Segment Open
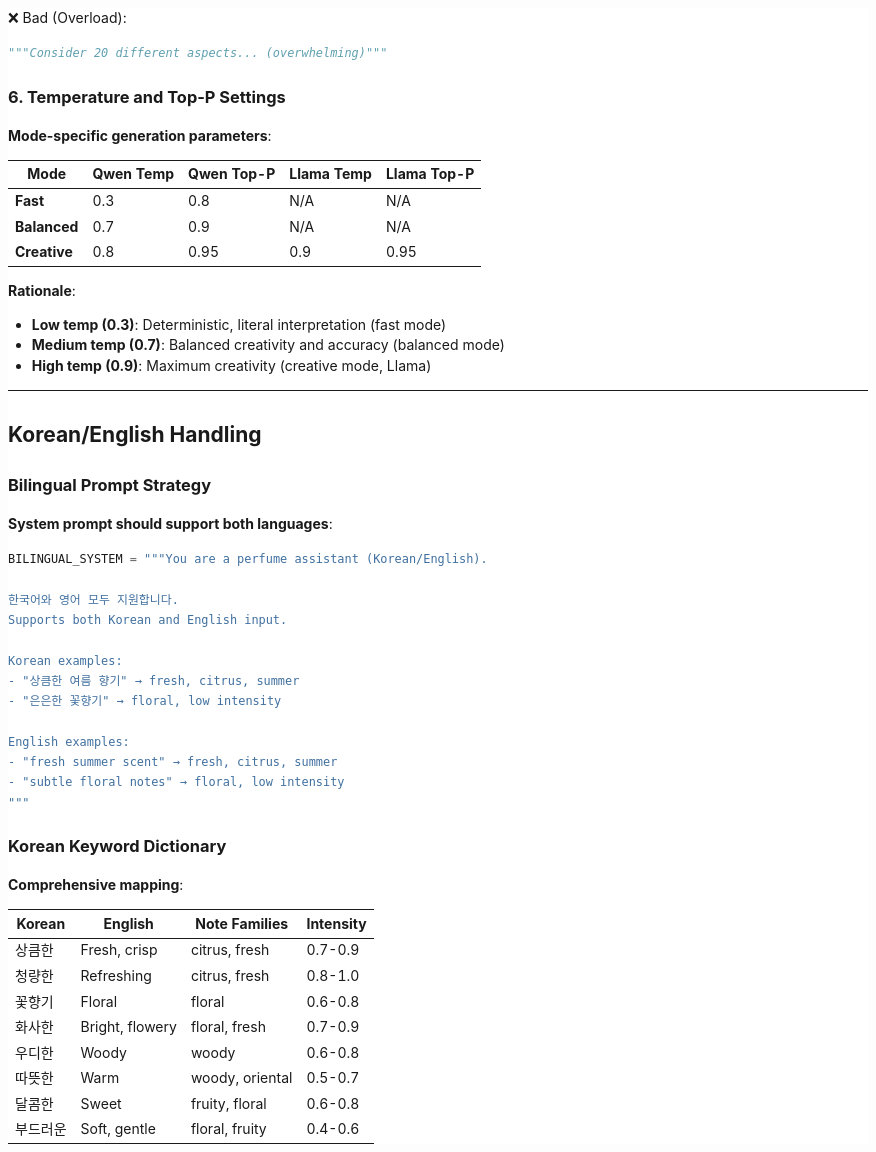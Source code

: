 ❌ Bad (Overload):
```python
"""Consider 20 different aspects... (overwhelming)"""
```

### 6. Temperature and Top-P Settings

**Mode-specific generation parameters**:

| Mode | Qwen Temp | Qwen Top-P | Llama Temp | Llama Top-P |
|------|-----------|------------|------------|-------------|
| **Fast** | 0.3 | 0.8 | N/A | N/A |
| **Balanced** | 0.7 | 0.9 | N/A | N/A |
| **Creative** | 0.8 | 0.95 | 0.9 | 0.95 |

**Rationale**:
- **Low temp (0.3)**: Deterministic, literal interpretation (fast mode)
- **Medium temp (0.7)**: Balanced creativity and accuracy (balanced mode)
- **High temp (0.9)**: Maximum creativity (creative mode, Llama)

---

## Korean/English Handling

### Bilingual Prompt Strategy

**System prompt should support both languages**:

```python
BILINGUAL_SYSTEM = """You are a perfume assistant (Korean/English).

한국어와 영어 모두 지원합니다.
Supports both Korean and English input.

Korean examples:
- "상큼한 여름 향기" → fresh, citrus, summer
- "은은한 꽃향기" → floral, low intensity

English examples:
- "fresh summer scent" → fresh, citrus, summer
- "subtle floral notes" → floral, low intensity
"""
```

### Korean Keyword Dictionary

**Comprehensive mapping**:

| Korean | English | Note Families | Intensity |
|--------|---------|---------------|-----------|
| 상큼한 | Fresh, crisp | citrus, fresh | 0.7-0.9 |
| 청량한 | Refreshing | citrus, fresh | 0.8-1.0 |
| 꽃향기 | Floral | floral | 0.6-0.8 |
| 화사한 | Bright, flowery | floral, fresh | 0.7-0.9 |
| 우디한 | Woody | woody | 0.6-0.8 |
| 따뜻한 | Warm | woody, oriental | 0.5-0.7 |
| 달콤한 | Sweet | fruity, floral | 0.6-0.8 |
| 부드러운 | Soft, gentle | floral, fruity | 0.4-0.6 |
Segment Closed
— Work to be completed —
What lines above contain "floral"? Copy them out.

— Exercise response —
- "은은한 꽃향기" → floral, low intensity
- "subtle floral notes" → floral, low intensity
| 꽃향기 | Floral | floral | 0.6-0.8 |
| 화사한 | Bright, flowery | floral, fresh | 0.7-0.9 |
| 달콤한 | Sweet | fruity, floral | 0.6-0.8 |
| 부드러운 | Soft, gentle | floral, fruity | 0.4-0.6 |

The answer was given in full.